§ What you need to do
Repeat the records. Each line must match exactly.
- - - - - - -
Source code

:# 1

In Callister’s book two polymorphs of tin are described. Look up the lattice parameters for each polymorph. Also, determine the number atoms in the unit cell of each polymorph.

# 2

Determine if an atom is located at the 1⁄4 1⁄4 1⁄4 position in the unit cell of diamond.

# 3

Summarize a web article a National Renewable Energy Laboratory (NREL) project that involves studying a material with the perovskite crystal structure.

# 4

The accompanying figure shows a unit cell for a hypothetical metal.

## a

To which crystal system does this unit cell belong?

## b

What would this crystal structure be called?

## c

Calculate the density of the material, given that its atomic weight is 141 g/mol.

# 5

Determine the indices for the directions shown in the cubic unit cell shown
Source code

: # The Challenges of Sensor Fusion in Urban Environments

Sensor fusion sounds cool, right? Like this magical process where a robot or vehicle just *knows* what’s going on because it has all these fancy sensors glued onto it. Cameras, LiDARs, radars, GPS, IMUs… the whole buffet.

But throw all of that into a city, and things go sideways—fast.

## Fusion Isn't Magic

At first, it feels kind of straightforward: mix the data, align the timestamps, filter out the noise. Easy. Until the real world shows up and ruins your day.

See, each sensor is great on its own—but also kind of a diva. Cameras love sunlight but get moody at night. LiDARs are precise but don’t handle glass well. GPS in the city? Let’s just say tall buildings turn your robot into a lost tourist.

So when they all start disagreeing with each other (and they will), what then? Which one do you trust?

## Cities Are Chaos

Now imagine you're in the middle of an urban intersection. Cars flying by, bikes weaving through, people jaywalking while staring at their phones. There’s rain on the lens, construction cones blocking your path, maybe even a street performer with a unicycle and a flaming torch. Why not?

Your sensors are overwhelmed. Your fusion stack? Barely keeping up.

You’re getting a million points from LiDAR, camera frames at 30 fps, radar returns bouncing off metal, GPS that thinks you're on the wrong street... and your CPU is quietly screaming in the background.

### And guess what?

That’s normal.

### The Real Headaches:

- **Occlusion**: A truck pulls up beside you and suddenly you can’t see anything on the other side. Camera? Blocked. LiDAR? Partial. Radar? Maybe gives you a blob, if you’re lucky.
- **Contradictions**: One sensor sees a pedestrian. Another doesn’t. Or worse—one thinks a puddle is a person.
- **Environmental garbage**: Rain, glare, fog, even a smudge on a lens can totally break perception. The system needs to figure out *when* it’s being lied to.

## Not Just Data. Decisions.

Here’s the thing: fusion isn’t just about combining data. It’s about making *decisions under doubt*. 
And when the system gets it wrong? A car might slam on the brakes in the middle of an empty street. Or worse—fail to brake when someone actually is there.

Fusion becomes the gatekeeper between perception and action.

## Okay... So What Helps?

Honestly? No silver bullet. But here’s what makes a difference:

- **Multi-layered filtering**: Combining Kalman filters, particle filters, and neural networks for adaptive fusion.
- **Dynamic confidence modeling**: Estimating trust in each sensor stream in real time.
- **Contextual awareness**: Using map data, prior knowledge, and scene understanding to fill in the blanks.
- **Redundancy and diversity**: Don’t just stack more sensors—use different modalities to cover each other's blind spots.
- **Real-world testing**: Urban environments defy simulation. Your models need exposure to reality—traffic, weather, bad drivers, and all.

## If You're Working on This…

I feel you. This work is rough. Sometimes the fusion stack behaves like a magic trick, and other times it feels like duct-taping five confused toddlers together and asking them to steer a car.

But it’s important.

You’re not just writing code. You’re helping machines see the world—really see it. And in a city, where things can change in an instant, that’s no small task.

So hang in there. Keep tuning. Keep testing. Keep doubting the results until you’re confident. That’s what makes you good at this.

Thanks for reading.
- - - - - - -
§ Output of the task
Source code

:# 1

In Callister’s book two polymorphs of tin are described. Look up the lattice parameters for each polymorph. Also, determine the number atoms in the unit cell of each polymorph.

# 2

Determine if an atom is located at the 1⁄4 1⁄4 1⁄4 position in the unit cell of diamond.

# 3

Summarize a web article a National Renewable Energy Laboratory (NREL) project that involves studying a material with the perovskite crystal structure.

# 4

The accompanying figure shows a unit cell for a hypothetical metal.

## a

To which crystal system does this unit cell belong?

## b

What would this crystal structure be called?

## c

Calculate the density of the material, given that its atomic weight is 141 g/mol.

# 5

Determine the indices for the directions shown in the cubic unit cell shown
Source code

: # The Challenges of Sensor Fusion in Urban Environments

Sensor fusion sounds cool, right? Like this magical process where a robot or vehicle just *knows* what’s going on because it has all these fancy sensors glued onto it. Cameras, LiDARs, radars, GPS, IMUs… the whole buffet.

But throw all of that into a city, and things go sideways—fast.

## Fusion Isn't Magic

At first, it feels kind of straightforward: mix the data, align the timestamps, filter out the noise. Easy. Until the real world shows up and ruins your day.

See, each sensor is great on its own—but also kind of a diva. Cameras love sunlight but get moody at night. LiDARs are precise but don’t handle glass well. GPS in the city? Let’s just say tall buildings turn your robot into a lost tourist.

So when they all start disagreeing with each other (and they will), what then? Which one do you trust?

## Cities Are Chaos

Now imagine you're in the middle of an urban intersection. Cars flying by, bikes weaving through, people jaywalking while staring at their phones. There’s rain on the lens, construction cones blocking your path, maybe even a street performer with a unicycle and a flaming torch. Why not?

Your sensors are overwhelmed. Your fusion stack? Barely keeping up.

You’re getting a million points from LiDAR, camera frames at 30 fps, radar returns bouncing off metal, GPS that thinks you're on the wrong street... and your CPU is quietly screaming in the background.

### And guess what?

That’s normal.

### The Real Headaches:

- **Occlusion**: A truck pulls up beside you and suddenly you can’t see anything on the other side. Camera? Blocked. LiDAR? Partial. Radar? Maybe gives you a blob, if you’re lucky.
- **Contradictions**: One sensor sees a pedestrian. Another doesn’t. Or worse—one thinks a puddle is a person.
- **Environmental garbage**: Rain, glare, fog, even a smudge on a lens can totally break perception. The system needs to figure out *when* it’s being lied to.

## Not Just Data. Decisions.

Here’s the thing: fusion isn’t just about combining data. It’s about making *decisions under doubt*. 
And when the system gets it wrong? A car might slam on the brakes in the middle of an empty street. Or worse—fail to brake when someone actually is there.

Fusion becomes the gatekeeper between perception and action.

## Okay... So What Helps?

Honestly? No silver bullet. But here’s what makes a difference:

- **Multi-layered filtering**: Combining Kalman filters, particle filters, and neural networks for adaptive fusion.
- **Dynamic confidence modeling**: Estimating trust in each sensor stream in real time.
- **Contextual awareness**: Using map data, prior knowledge, and scene understanding to fill in the blanks.
- **Redundancy and diversity**: Don’t just stack more sensors—use different modalities to cover each other's blind spots.
- **Real-world testing**: Urban environments defy simulation. Your models need exposure to reality—traffic, weather, bad drivers, and all.

## If You're Working on This…

I feel you. This work is rough. Sometimes the fusion stack behaves like a magic trick, and other times it feels like duct-taping five confused toddlers together and asking them to steer a car.

But it’s important.

You’re not just writing code. You’re helping machines see the world—really see it. And in a city, where things can change in an instant, that’s no small task.

So hang in there. Keep tuning. Keep testing. Keep doubting the results until you’re confident. That’s what makes you good at this.

Thanks for reading.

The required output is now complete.